Entré en application en 2021, le MDR renforce la surveillance post‑marché et impose un « évaluateur indépendant » (l’organisme notifié) pour chaque classe III. Les entreprises doivent prouver la sécurité et la performance clinique via des données robustes, souvent issues d’un essai pivot.

territoire et politique publique : le rôle catalyseur des Hauts‑de‑France

Installée à Villeneuve‑d’Ascq, Hemerion bénéficie d’un environnement régional volontariste : campus hospitalo‑universitaire de Lille, incubateurs Eurasanté et plug‑ins FEDER pour l’innovation. Les 2,5 M€ de subventions mobilisées illustrent l’articulation « Région – Bpifrance – Europe » qui vise à consolider une filière medtech exportatrice.

Bon à savoir : FEDER

Le Fonds européen de développement régional finance des projets renforçant la compétitivité territoriale. Sur la période 2021‑2027, les Hauts‑de‑France disposent d’un budget de 1,45 milliard € dont près de 120 M€ fléchés vers la santé.

modèle économique et stratégie de création de valeur

Hemerion mise sur un triptyque : vente de la lumière (dispositif), vente du consommable (générateur à usage unique) et marge sur la spécialité médicamenteuse. Les projections internes prévoient une marge brute de 65 % et un retour sur investissement pour les fonds d’ici 8 ans, sous réserve d’une adoption hospitalière de 10 % en Europe.

Trois relais de croissance se dessinent :

  1. Extension à d’autres indications (métastases cérébrales, carcinome tête‑cou).
  2. Licences territoriales hors UE/USA, avec redevances de 8‑12 %.
  3. Co‑développements avec fabricants de robots chirurgicaux pour intégrer Heliance® au flux opératoire.

capitaux‑risque et santé : pourquoi le crowdfunding séduit‑il ?

La campagne Capital Cell reflète une mutation du financement early‑stage : dilution moindre, effet marketing et preuve sociale. 265 investisseurs particuliers complètent le capital, réduisant le risque pour les VC en phase ultérieure. Pour l’épargnant français, le statut fiscal IR‑PME (loi Madelin) permet une réduction d’impôt de 18 %, voire 25 % si prorogé, sous réserve de conserver ses titres cinq ans.

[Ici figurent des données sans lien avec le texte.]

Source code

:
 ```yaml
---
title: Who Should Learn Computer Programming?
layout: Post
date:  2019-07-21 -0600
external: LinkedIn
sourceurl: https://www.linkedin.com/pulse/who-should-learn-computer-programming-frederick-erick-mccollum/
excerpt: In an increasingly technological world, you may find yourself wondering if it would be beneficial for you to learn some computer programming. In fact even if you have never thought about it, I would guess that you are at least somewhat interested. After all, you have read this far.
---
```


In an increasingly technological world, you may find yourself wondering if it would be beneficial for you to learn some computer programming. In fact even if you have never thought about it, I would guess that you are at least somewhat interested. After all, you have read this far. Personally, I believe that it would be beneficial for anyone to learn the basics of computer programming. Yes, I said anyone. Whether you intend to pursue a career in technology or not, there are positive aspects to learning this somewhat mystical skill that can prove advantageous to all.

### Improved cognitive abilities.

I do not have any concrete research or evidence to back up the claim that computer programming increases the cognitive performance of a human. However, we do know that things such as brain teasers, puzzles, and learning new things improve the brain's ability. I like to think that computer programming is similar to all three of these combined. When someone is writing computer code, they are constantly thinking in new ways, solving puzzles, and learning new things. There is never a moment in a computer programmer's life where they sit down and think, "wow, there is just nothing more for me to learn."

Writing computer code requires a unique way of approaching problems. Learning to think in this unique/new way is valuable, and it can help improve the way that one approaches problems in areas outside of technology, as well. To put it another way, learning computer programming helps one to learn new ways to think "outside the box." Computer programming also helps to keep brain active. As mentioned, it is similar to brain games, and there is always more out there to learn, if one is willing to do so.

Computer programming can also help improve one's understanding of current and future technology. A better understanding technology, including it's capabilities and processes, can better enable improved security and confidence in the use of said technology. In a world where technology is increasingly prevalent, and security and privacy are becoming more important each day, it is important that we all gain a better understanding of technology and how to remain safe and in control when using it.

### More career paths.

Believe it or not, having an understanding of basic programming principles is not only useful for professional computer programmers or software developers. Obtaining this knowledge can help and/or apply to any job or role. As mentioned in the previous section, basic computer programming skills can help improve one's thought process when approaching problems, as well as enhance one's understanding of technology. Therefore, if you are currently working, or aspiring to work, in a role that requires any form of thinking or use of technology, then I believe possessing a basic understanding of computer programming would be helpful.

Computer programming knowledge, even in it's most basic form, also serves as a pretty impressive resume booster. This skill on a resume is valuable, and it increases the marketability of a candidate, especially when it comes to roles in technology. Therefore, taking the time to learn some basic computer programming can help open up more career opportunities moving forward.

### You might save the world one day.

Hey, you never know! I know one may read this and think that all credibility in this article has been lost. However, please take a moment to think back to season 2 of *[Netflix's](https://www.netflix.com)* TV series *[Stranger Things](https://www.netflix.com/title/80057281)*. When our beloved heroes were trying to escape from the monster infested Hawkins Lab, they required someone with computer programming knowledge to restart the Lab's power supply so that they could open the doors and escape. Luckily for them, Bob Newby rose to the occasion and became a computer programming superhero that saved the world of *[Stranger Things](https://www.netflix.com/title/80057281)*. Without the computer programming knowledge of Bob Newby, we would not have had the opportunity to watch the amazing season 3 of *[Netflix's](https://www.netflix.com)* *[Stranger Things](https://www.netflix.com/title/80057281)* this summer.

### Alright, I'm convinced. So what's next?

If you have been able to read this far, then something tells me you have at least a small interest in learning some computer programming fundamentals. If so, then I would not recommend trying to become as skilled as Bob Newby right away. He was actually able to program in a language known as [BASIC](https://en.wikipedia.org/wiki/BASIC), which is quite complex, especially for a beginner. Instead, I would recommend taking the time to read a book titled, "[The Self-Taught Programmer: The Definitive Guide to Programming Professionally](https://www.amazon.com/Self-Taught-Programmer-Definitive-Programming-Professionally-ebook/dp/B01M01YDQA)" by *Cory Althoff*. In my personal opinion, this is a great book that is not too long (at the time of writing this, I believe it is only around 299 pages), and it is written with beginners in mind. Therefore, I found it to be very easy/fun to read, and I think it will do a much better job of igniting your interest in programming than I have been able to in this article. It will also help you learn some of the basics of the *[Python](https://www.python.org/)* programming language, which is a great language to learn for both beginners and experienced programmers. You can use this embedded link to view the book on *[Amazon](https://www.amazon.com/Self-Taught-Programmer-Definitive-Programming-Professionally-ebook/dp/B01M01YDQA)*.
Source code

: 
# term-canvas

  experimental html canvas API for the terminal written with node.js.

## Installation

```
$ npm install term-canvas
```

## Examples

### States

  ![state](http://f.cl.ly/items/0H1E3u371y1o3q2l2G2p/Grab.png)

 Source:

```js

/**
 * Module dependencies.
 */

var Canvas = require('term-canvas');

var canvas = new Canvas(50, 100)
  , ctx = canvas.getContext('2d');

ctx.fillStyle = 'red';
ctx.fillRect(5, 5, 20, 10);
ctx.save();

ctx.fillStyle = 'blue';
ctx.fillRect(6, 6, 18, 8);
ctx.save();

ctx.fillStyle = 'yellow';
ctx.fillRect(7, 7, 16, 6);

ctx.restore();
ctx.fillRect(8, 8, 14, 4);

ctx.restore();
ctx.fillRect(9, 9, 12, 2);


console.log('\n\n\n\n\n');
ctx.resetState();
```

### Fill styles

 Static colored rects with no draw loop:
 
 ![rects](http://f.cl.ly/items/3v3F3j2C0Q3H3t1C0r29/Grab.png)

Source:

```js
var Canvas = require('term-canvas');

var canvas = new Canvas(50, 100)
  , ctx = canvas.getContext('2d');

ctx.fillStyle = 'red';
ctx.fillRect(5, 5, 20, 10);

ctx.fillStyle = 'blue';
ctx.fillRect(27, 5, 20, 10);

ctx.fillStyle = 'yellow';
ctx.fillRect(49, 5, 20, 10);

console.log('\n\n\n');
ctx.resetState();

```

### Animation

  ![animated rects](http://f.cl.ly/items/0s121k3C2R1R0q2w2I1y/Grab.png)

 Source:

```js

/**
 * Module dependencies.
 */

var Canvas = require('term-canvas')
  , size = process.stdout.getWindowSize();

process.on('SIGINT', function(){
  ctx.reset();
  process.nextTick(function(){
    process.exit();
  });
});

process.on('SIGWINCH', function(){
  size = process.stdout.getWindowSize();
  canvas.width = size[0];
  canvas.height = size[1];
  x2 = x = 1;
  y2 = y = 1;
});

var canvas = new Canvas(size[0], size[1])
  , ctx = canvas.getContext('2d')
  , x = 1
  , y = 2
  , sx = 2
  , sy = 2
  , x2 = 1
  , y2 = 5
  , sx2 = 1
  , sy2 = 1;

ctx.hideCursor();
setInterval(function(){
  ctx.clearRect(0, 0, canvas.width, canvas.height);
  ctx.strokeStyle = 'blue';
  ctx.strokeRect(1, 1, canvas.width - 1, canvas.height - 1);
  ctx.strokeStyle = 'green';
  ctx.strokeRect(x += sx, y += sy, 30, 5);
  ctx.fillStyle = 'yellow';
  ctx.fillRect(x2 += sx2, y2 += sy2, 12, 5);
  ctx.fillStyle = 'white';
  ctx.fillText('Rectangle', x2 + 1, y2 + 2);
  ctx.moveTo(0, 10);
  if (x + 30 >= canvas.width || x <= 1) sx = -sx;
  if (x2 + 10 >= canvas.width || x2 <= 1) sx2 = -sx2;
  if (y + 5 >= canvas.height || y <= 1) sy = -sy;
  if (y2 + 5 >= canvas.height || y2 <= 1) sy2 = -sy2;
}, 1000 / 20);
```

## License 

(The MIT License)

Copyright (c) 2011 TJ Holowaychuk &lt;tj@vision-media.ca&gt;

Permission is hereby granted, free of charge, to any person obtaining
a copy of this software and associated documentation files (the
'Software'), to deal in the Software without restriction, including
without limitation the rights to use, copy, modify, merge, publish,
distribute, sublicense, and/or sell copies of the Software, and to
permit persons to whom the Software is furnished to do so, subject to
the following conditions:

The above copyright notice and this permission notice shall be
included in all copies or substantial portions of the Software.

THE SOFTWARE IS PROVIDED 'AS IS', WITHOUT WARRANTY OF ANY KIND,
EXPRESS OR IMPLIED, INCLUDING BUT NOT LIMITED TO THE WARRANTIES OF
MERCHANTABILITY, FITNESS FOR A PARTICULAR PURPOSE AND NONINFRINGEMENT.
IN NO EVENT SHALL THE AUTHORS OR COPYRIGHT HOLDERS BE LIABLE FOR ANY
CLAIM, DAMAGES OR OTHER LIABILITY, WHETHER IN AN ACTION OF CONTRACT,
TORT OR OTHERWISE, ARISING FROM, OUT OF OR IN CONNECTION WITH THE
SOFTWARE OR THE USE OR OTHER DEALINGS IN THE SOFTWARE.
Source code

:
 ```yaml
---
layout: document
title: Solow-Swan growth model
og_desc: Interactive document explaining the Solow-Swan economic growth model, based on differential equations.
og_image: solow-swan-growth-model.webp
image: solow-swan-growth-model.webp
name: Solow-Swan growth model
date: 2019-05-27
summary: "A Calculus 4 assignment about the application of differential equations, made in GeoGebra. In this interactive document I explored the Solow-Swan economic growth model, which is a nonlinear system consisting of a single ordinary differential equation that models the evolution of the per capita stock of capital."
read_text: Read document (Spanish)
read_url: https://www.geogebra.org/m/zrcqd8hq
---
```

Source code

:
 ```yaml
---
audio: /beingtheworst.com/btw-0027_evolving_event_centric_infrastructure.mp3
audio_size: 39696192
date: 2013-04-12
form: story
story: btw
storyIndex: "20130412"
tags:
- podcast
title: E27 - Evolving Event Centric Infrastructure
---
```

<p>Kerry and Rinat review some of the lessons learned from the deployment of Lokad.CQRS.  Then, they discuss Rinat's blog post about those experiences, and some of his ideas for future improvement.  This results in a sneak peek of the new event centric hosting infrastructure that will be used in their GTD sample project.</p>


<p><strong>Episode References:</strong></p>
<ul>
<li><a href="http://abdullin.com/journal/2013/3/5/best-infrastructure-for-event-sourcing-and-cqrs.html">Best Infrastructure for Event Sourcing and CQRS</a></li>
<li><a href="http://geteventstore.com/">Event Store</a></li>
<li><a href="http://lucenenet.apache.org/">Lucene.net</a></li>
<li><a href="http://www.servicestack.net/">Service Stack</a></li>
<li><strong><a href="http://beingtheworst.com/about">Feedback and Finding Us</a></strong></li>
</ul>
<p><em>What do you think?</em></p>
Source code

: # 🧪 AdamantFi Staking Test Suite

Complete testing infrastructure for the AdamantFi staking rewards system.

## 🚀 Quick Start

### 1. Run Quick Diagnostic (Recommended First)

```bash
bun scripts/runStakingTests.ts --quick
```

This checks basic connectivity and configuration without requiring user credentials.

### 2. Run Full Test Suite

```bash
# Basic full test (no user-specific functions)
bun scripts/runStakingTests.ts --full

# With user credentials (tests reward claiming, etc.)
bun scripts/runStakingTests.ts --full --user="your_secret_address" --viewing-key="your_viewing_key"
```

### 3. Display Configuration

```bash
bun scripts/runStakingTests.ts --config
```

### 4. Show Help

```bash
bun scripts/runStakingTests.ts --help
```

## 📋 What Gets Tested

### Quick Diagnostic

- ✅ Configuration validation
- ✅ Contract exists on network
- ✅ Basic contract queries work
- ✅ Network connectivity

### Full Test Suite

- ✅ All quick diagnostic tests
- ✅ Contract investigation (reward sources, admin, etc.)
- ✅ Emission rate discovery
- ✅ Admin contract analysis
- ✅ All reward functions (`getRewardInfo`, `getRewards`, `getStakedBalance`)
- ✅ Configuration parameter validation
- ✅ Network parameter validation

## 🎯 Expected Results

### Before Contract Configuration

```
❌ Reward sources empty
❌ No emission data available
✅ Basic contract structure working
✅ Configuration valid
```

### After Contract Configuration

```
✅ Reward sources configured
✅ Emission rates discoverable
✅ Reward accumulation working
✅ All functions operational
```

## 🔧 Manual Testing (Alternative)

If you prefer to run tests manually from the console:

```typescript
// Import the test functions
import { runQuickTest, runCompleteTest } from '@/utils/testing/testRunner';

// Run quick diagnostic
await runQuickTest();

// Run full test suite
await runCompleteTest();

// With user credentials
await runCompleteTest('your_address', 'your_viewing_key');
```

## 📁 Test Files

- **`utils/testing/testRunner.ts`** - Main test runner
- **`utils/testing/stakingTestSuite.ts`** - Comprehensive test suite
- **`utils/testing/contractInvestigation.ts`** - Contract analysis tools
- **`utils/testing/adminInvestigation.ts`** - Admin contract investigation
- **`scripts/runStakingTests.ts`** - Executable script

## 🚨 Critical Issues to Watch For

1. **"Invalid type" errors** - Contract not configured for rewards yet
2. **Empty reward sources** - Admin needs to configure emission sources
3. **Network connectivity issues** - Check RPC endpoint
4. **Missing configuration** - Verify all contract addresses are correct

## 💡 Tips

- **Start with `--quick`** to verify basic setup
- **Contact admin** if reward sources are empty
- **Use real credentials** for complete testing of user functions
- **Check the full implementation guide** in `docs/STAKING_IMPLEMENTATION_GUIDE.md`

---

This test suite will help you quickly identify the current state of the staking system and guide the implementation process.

Le dispositif Madelin‑IR accorde une réduction d’impôt sur le revenu aux souscripteurs de parts de PME non cotées. Plafond : 50 000 € d’investissement pour un célibataire, 100 000 € pour un couple.

perspectives : cap sur une levée de 35 M€ d’ici 2026

L’entreprise prévoit un tour B de 35 M€ pour financer la fabrication GMP, l’étude pivot multicentrique (200 patients, France‑Allemagne‑USA) et les démarches FDA.

En filigrane, un scénario d’exit par rachat stratégique se profile : grands groupes (Medtronic, Johnson & Johnson) scrutent les technologies différenciantes à fort ticket d’entrée. Les observateurs évaluent la valorisation post‑money d’Hemerion à 45‑50 M€ après le tour A. En cas de réussite clinique, un multiple 6‑8× pourrait être appliqué, portant la valorisation à 300‑400 M€.

ouvrir la réflexion : la French Health‑Tech peut‑elle changer d’échelle ?

Si le parcours d’Hemerion illustre la dynamique des jeunes pousses régionales, il met aussi en lumière un défi récurrent : l’accélération du passage du laboratoire au bloc opératoire. L’enjeu n’est plus seulement de financer l’innovation mais de structurer une chaîne industrielle souveraine, de la synthèse pharmaceutique à la fabrication d’optique médicale.

Hemerion démontre qu’un écosystème local, soutenu par des financements hybrides et un cadre réglementaire exigeant, peut hisser une avancée thérapeutique jusque sur la scène internationale, rappelant que l’innovation de rupture se construit à la croisée de la science, de l’investissement et de la stratégie territoriale.